À partir de juillet, les mesures de confinement s’estompent. Un bon nombre parmi nous partira en vacances pour s’aérer l’esprit. C’est un grand moment pour réussir un déconfinement intérieur. Pour ce faire, quoi de mieux que de revisiter les Fables de Jean de La Fontaine ?

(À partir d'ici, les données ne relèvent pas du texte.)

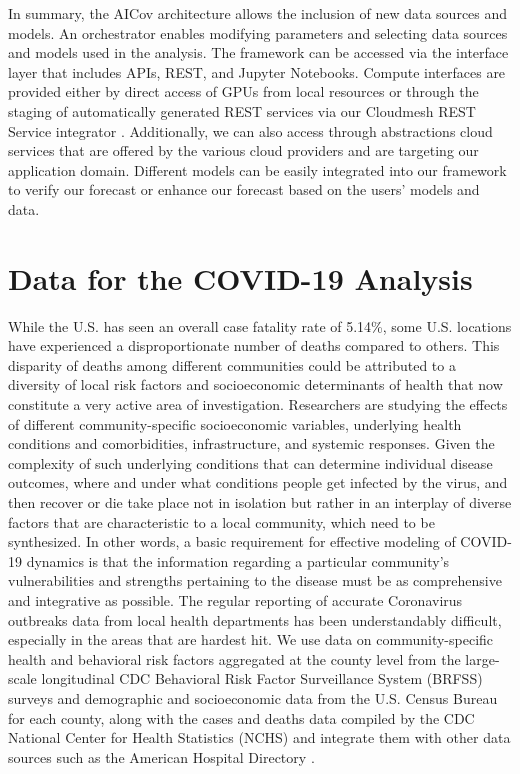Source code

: \documentclass[letterpaper, inpress]{jds} %
\renewcommand{\_}{%
    \textunderscore\hspace{0pt}%
}
\begin{document}
In summary, the AICov architecture allows the inclusion of new data
sources and models. An orchestrator enables modifying parameters and
selecting data sources and models used in the analysis. The framework
can be accessed via the interface layer that includes APIs, REST, and
Jupyter Notebooks. Compute interfaces are provided either by direct
access of GPUs from local resources or through the staging of
automatically generated REST services via our Cloudmesh REST Service
integrator
\citep{cloudmesh-openapi-install,cloudmesh-openapi-benchmark,cloudmesh-manual}.
Additionally, we can also access through abstractions cloud services
that are offered by the various cloud providers and are targeting our
application domain. Different models can be easily integrated into our
framework to verify our forecast or enhance our forecast based on the
users' models and data.

\section{Data for the COVID-19 Analysis}
\label{sec:data}


While the U.S. has seen an overall case fatality rate of 5.14\%, some
U.S. locations have experienced a disproportionate number of deaths
compared to others. This disparity of deaths among different
communities could be attributed to a diversity of local risk factors
and socioeconomic determinants of health that now constitute a very
active area of investigation. Researchers are studying the effects of
different community-specific socioeconomic variables, underlying
health conditions and comorbidities, infrastructure, and systemic
responses.  Given the complexity of such underlying conditions that
can determine individual disease outcomes, where and under what
conditions people get infected by the virus, and then recover or die
take place not in isolation but rather in an interplay of diverse
factors that are characteristic to a local community, which need to be
synthesized. In other words, a basic requirement for effective
modeling of COVID-19 dynamics is that the information regarding a
particular community’s vulnerabilities and strengths pertaining to the
disease must be as comprehensive and integrative as possible.  The
regular reporting of accurate Coronavirus outbreaks data from local
health departments has been understandably difficult, especially in
the areas that are hardest hit.
%
 We use data on community-specific health and
behavioral risk factors aggregated at the county level from the
large-scale longitudinal CDC Behavioral Risk Factor Surveillance
System (BRFSS) surveys \citep{www-cdc-brfss} and demographic and
socioeconomic data from the U.S. Census Bureau \cite{www-sensus} for each county, along with the cases and
deaths data compiled by the CDC National Center for Health Statistics
(NCHS) \citep{www-cdc-nchs} and integrate them with other data
sources such as the American Hospital Directory \citep{www-ahd}.
\end{document}
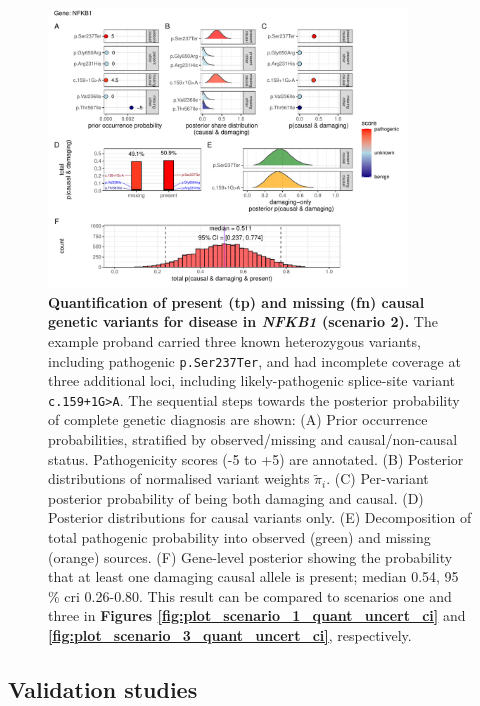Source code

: \begin{figure}[ht]
  \centering
  \includegraphics[width=0.85\textwidth]{../images/plot_scenario_2_quant_uncert_ci.pdf}
  \caption{
    \textbf{Quantification of present (\ac{tp}) and missing (\ac{fn}) causal genetic variants for disease in \textit{NFKB1} (scenario 2).}
    The example proband carried three known heterozygous variants, including pathogenic \texttt{p.Ser237Ter}, and had incomplete coverage at three additional loci, including likely-pathogenic splice-site variant \texttt{c.159+1G{\small\textgreater}A}.  The sequential steps towards the posterior  probability of complete genetic diagnosis are shown:
    (A) Prior occurrence probabilities, stratified by observed/missing and causal/non-causal status. Pathogenicity scores (-5 to +5) are annotated.
    (B) Posterior distributions of normalised variant weights \(\tilde{\pi}_i\).  
    (C) Per-variant posterior probability of being both damaging and causal.  
    (D) Posterior distributions for causal variants only.  
    (E) Decomposition of total pathogenic probability into observed (green) and missing (orange) sources.  
    (F) Gene-level posterior showing the probability that at least one damaging causal allele is present; median 0.54, 95\,\% \ac{cri} 0.26-0.80. This result can be compared to scenarios one and three in 
    \textbf{Figures \ref{fig:plot_scenario_1_quant_uncert_ci}} and
    \textbf{\ref{fig:plot_scenario_3_quant_uncert_ci}}, respectively.
  }
  \label{fig:plot_scenario_2_quant_uncert_ci}
\end{figure}

\FloatBarrier
\subsection{Validation studies}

Le 8 juillet, on célèbrera le quatrième centenaire de sa naissance à Château-Thierry. Jean de La Fontaine n’est pas seulement un auteur pour les enfants. C’est un ami qui nous veut du bien et nous éclaire sur les contradictions humaines : « Un manque de confiance en soi, parfois un aveuglement sur ses talents réels et pourtant une profonde ambition… Une inquiétude religieuse, un questionnement métaphysique, à plusieurs reprises au cours de sa vie, et, cependant, une adhésion aux philosophies matérialistes proches de l’athéisme des libertins. » (1) Les contradictions ne l’effrayent pas. Par la poésie, il parvient à les harmoniser.
Comme il le fait de manière joyeuse et naturelle, cela lui permet de ne pas se voiler la face et de nous réconcilier avec cette nature humaine si imparfaite, en nous conseillant, gentiment, de voir et d’accepter la réalité pour agir en conséquence.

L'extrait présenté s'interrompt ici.